INPUT DATA Block Start

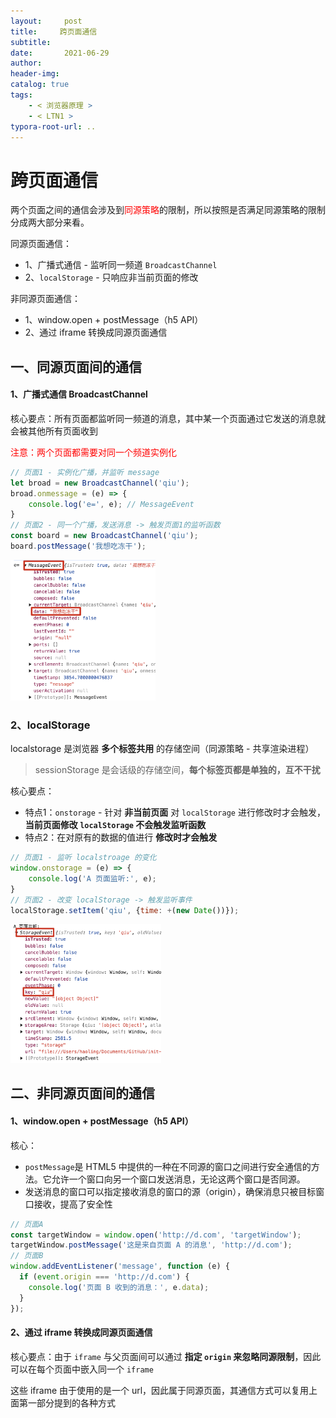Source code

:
 ```yaml
---
layout:     post
title:     跨页面通信
subtitle:  
date:       2021-06-29
author:     
header-img: 
catalog: true
tags:
    - < 浏览器原理 >
    - < LTN1 >
typora-root-url: ..
---
```




# 跨页面通信

两个页面之间的通信会涉及到<span style="color: red">同源策略</span>的限制，所以按照是否满足同源策略的限制分成两大部分来看。

同源页面通信：

- 1、广播式通信 - 监听同一频道 `BroadcastChannel`
- 2、`localStorage` - 只响应非当前页面的修改

非同源页面通信：

- 1、window.open + postMessage（h5 API）
- 2、通过 iframe 转换成同源页面通信

## 一、同源页面间的通信

#### 1、广播式通信 BroadcastChannel

核心要点：所有页面都监听同一频道的消息，其中某一个页面通过它发送的消息就会被其他所有页面收到

<span style="color: red">注意：两个页面都需要对同一个频道实例化</span>

```js
// 页面1 - 实例化广播，并监听 message
let broad = new BroadcastChannel('qiu');
broad.onmessage = (e) => {
    console.log('e=', e); // MessageEvent
}
// 页面2 - 同一个广播，发送消息 -> 触发页面1的监听函数
const board = new BroadcastChannel('qiu');
board.postMessage('我想吃冻干');
```

<img src="/../img/assets_2023/image-20241101135445305.png" alt="image-20241101135445305" style="zoom:30%;" />

### 2、localStorage

localstorage 是浏览器 **多个标签共用** 的存储空间（同源策略 - 共享渲染进程）

> sessionStorage 是会话级的存储空间，**每个标签页都是单独的，互不干扰**

核心要点：

- 特点1：`onstorage`  - 针对 **非当前页面** 对 `localStorage` 进行修改时才会触发，**当前页面修改 `localStorage` 不会触发监听函数**
- 特点2：在对原有的数据的值进行 **修改时才会触发**

```js
// 页面1 - 监听 localstroage 的变化
window.onstorage = (e) => {
    console.log('A 页面监听:', e);
}
// 页面2 - 改变 localStorage -> 触发监听事件
localStorage.setItem('qiu', {time: +(new Date())});
```

<img src="/../img/assets_2023/image-20241101141756915.png" alt="image-20241101141756915" style="zoom:30%;" />

## 二、非同源页面间的通信

#### 1、window.open + postMessage（h5 API）

核心：

- `postMessage`是 HTML5 中提供的一种在不同源的窗口之间进行安全通信的方法。它允许一个窗口向另一个窗口发送消息，无论这两个窗口是否同源。
- 发送消息的窗口可以指定接收消息的窗口的源（origin），确保消息只被目标窗口接收，提高了安全性

```js
// 页面A
const targetWindow = window.open('http://d.com', 'targetWindow');
targetWindow.postMessage('这是来自页面 A 的消息', 'http://d.com');
// 页面B
window.addEventListener('message', function (e) {
  if (event.origin === 'http://d.com') {
    console.log('页面 B 收到的消息：', e.data);
  }
});
```



#### 2、通过 iframe 转换成同源页面通信

核心要点：由于 `iframe` 与父页面间可以通过 **指定 `origin` 来忽略同源限制**，因此可以在每个页面中嵌入同一个 `iframe` 

这些 iframe 由于使用的是一个 url，因此属于同源页面，其通信方式可以复用上面第一部分提到的各种方式





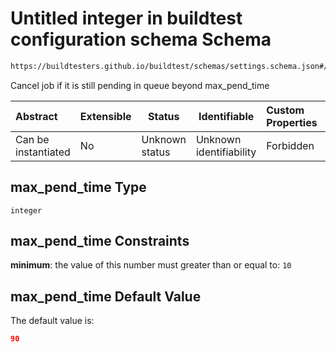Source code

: # Untitled integer in buildtest configuration schema Schema

```txt
https://buildtesters.github.io/buildtest/schemas/settings.schema.json#/definitions/slurm/properties/max_pend_time
```

Cancel job if it is still pending in queue beyond max_pend_time


| Abstract            | Extensible | Status         | Identifiable            | Custom Properties | Additional Properties | Access Restrictions | Defined In                                                                   |
| :------------------ | ---------- | -------------- | ----------------------- | :---------------- | --------------------- | ------------------- | ---------------------------------------------------------------------------- |
| Can be instantiated | No         | Unknown status | Unknown identifiability | Forbidden         | Allowed               | none                | [settings.schema.json\*](../out/settings.schema.json "open original schema") |

## max_pend_time Type

`integer`

## max_pend_time Constraints

**minimum**: the value of this number must greater than or equal to: `10`

## max_pend_time Default Value

The default value is:

```json
90
```

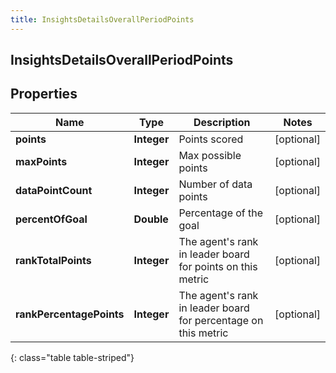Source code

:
 ```yaml
---
title: InsightsDetailsOverallPeriodPoints
---
```

## InsightsDetailsOverallPeriodPoints


## Properties

| Name | Type | Description | Notes |
| ------------ | ------------- | ------------- | ------------- |
| **points** | <!----><!---->**Integer**<!----> | Points scored |  [optional] |
| **maxPoints** | <!----><!---->**Integer**<!----> | Max possible points |  [optional] |
| **dataPointCount** | <!----><!---->**Integer**<!----> | Number of data points |  [optional] |
| **percentOfGoal** | <!----><!---->**Double**<!----> | Percentage of the goal |  [optional] |
| **rankTotalPoints** | <!----><!---->**Integer**<!----> | The agent's rank in leader board for points on this metric |  [optional] |
| **rankPercentagePoints** | <!----><!---->**Integer**<!----> | The agent's rank in leader board for percentage on this metric |  [optional] |
{: class="table table-striped"}



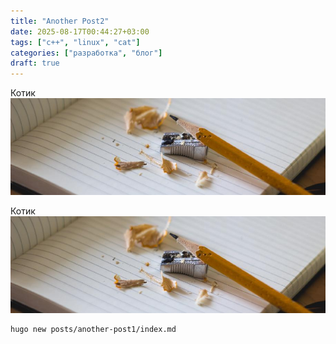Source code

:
 ```yaml
---
title: "Another Post2"
date: 2025-08-17T00:44:27+03:00
tags: ["с++", "linux", "cat"]
categories: ["разработка", "блог"]
draft: true
---
```





Котик ![Котик](./test.jpg)

Котик <img src="test.jpg" alt="Котик">

```
hugo new posts/another-post1/index.md
```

INPUT DATA Block End

▸ TASK STATEMENT
Exact copy, no pictures: return the entries word for word.

▸ RESULT OF THIS TASK
Source code

:
 ```yaml
---
layout:     post
title:     跨页面通信
subtitle:  
date:       2021-06-29
author:     
header-img: 
catalog: true
tags:
    - < 浏览器原理 >
    - < LTN1 >
typora-root-url: ..
---
```




# 跨页面通信

两个页面之间的通信会涉及到<span style="color: red">同源策略</span>的限制，所以按照是否满足同源策略的限制分成两大部分来看。

同源页面通信：

- 1、广播式通信 - 监听同一频道 `BroadcastChannel`
- 2、`localStorage` - 只响应非当前页面的修改

非同源页面通信：

- 1、window.open + postMessage（h5 API）
- 2、通过 iframe 转换成同源页面通信

## 一、同源页面间的通信

#### 1、广播式通信 BroadcastChannel

核心要点：所有页面都监听同一频道的消息，其中某一个页面通过它发送的消息就会被其他所有页面收到

<span style="color: red">注意：两个页面都需要对同一个频道实例化</span>

```js
// 页面1 - 实例化广播，并监听 message
let broad = new BroadcastChannel('qiu');
broad.onmessage = (e) => {
    console.log('e=', e); // MessageEvent
}
// 页面2 - 同一个广播，发送消息 -> 触发页面1的监听函数
const board = new BroadcastChannel('qiu');
board.postMessage('我想吃冻干');
```

<img src="/../img/assets_2023/image-20241101135445305.png" alt="image-20241101135445305" style="zoom:30%;" />

### 2、localStorage

localstorage 是浏览器 **多个标签共用** 的存储空间（同源策略 - 共享渲染进程）

> sessionStorage 是会话级的存储空间，**每个标签页都是单独的，互不干扰**

核心要点：

- 特点1：`onstorage`  - 针对 **非当前页面** 对 `localStorage` 进行修改时才会触发，**当前页面修改 `localStorage` 不会触发监听函数**
- 特点2：在对原有的数据的值进行 **修改时才会触发**

```js
// 页面1 - 监听 localstroage 的变化
window.onstorage = (e) => {
    console.log('A 页面监听:', e);
}
// 页面2 - 改变 localStorage -> 触发监听事件
localStorage.setItem('qiu', {time: +(new Date())});
```

<img src="/../img/assets_2023/image-20241101141756915.png" alt="image-20241101141756915" style="zoom:30%;" />

## 二、非同源页面间的通信

#### 1、window.open + postMessage（h5 API）

核心：

- `postMessage`是 HTML5 中提供的一种在不同源的窗口之间进行安全通信的方法。它允许一个窗口向另一个窗口发送消息，无论这两个窗口是否同源。
- 发送消息的窗口可以指定接收消息的窗口的源（origin），确保消息只被目标窗口接收，提高了安全性

```js
// 页面A
const targetWindow = window.open('http://d.com', 'targetWindow');
targetWindow.postMessage('这是来自页面 A 的消息', 'http://d.com');
// 页面B
window.addEventListener('message', function (e) {
  if (event.origin === 'http://d.com') {
    console.log('页面 B 收到的消息：', e.data);
  }
});
```



#### 2、通过 iframe 转换成同源页面通信

核心要点：由于 `iframe` 与父页面间可以通过 **指定 `origin` 来忽略同源限制**，因此可以在每个页面中嵌入同一个 `iframe` 

这些 iframe 由于使用的是一个 url，因此属于同源页面，其通信方式可以复用上面第一部分提到的各种方式





Source code

: # Untitled integer in buildtest configuration schema Schema

```txt
https://buildtesters.github.io/buildtest/schemas/settings.schema.json#/definitions/slurm/properties/max_pend_time
```

Cancel job if it is still pending in queue beyond max_pend_time


| Abstract            | Extensible | Status         | Identifiable            | Custom Properties | Additional Properties | Access Restrictions | Defined In                                                                   |
| :------------------ | ---------- | -------------- | ----------------------- | :---------------- | --------------------- | ------------------- | ---------------------------------------------------------------------------- |
| Can be instantiated | No         | Unknown status | Unknown identifiability | Forbidden         | Allowed               | none                | [settings.schema.json\*](../out/settings.schema.json "open original schema") |

## max_pend_time Type

`integer`

## max_pend_time Constraints

**minimum**: the value of this number must greater than or equal to: `10`

## max_pend_time Default Value

The default value is:

```json
90
```

Source code

:
 ```yaml
---
title: InsightsDetailsOverallPeriodPoints
---
```

## InsightsDetailsOverallPeriodPoints


## Properties

| Name | Type | Description | Notes |
| ------------ | ------------- | ------------- | ------------- |
| **points** | <!----><!---->**Integer**<!----> | Points scored |  [optional] |
| **maxPoints** | <!----><!---->**Integer**<!----> | Max possible points |  [optional] |
| **dataPointCount** | <!----><!---->**Integer**<!----> | Number of data points |  [optional] |
| **percentOfGoal** | <!----><!---->**Double**<!----> | Percentage of the goal |  [optional] |
| **rankTotalPoints** | <!----><!---->**Integer**<!----> | The agent's rank in leader board for points on this metric |  [optional] |
| **rankPercentagePoints** | <!----><!---->**Integer**<!----> | The agent's rank in leader board for percentage on this metric |  [optional] |
{: class="table table-striped"}



Source code

:
 ```yaml
---
title: "Another Post2"
date: 2025-08-17T00:44:27+03:00
tags: ["с++", "linux", "cat"]
categories: ["разработка", "блог"]
draft: true
---
```





Котик ![Котик](./test.jpg)

Котик <img src="test.jpg" alt="Котик">

```
hugo new posts/another-post1/index.md
```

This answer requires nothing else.